▶ Exercise objective
The entries are to be given again in full. Every word must match.

▶ Record extracts
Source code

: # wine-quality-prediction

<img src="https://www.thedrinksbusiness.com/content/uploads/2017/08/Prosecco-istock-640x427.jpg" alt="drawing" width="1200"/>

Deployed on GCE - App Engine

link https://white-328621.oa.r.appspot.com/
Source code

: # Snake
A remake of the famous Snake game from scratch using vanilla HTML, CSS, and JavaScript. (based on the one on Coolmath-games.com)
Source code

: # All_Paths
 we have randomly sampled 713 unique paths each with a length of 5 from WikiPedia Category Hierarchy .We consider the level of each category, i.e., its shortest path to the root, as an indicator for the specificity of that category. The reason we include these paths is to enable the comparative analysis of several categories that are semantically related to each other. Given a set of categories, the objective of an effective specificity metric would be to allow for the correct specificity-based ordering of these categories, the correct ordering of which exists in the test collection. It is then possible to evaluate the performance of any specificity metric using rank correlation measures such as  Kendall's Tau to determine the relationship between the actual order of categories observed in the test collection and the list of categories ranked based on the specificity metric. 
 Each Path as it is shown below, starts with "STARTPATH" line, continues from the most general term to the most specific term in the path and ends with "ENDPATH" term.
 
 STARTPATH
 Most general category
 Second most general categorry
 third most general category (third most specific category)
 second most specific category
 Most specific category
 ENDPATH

▶ Answer space
Source code

: # wine-quality-prediction

<img src="https://www.thedrinksbusiness.com/content/uploads/2017/08/Prosecco-istock-640x427.jpg" alt="drawing" width="1200"/>

Deployed on GCE - App Engine

link https://white-328621.oa.r.appspot.com/
Source code

: # Snake
A remake of the famous Snake game from scratch using vanilla HTML, CSS, and JavaScript. (based on the one on Coolmath-games.com)
Source code

: # All_Paths
 we have randomly sampled 713 unique paths each with a length of 5 from WikiPedia Category Hierarchy .We consider the level of each category, i.e., its shortest path to the root, as an indicator for the specificity of that category. The reason we include these paths is to enable the comparative analysis of several categories that are semantically related to each other. Given a set of categories, the objective of an effective specificity metric would be to allow for the correct specificity-based ordering of these categories, the correct ordering of which exists in the test collection. It is then possible to evaluate the performance of any specificity metric using rank correlation measures such as  Kendall's Tau to determine the relationship between the actual order of categories observed in the test collection and the list of categories ranked based on the specificity metric. 
 Each Path as it is shown below, starts with "STARTPATH" line, continues from the most general term to the most specific term in the path and ends with "ENDPATH" term.
 
 STARTPATH
 Most general category
 Second most general categorry
 third most general category (third most specific category)
 second most specific category
 Most specific category
 ENDPATH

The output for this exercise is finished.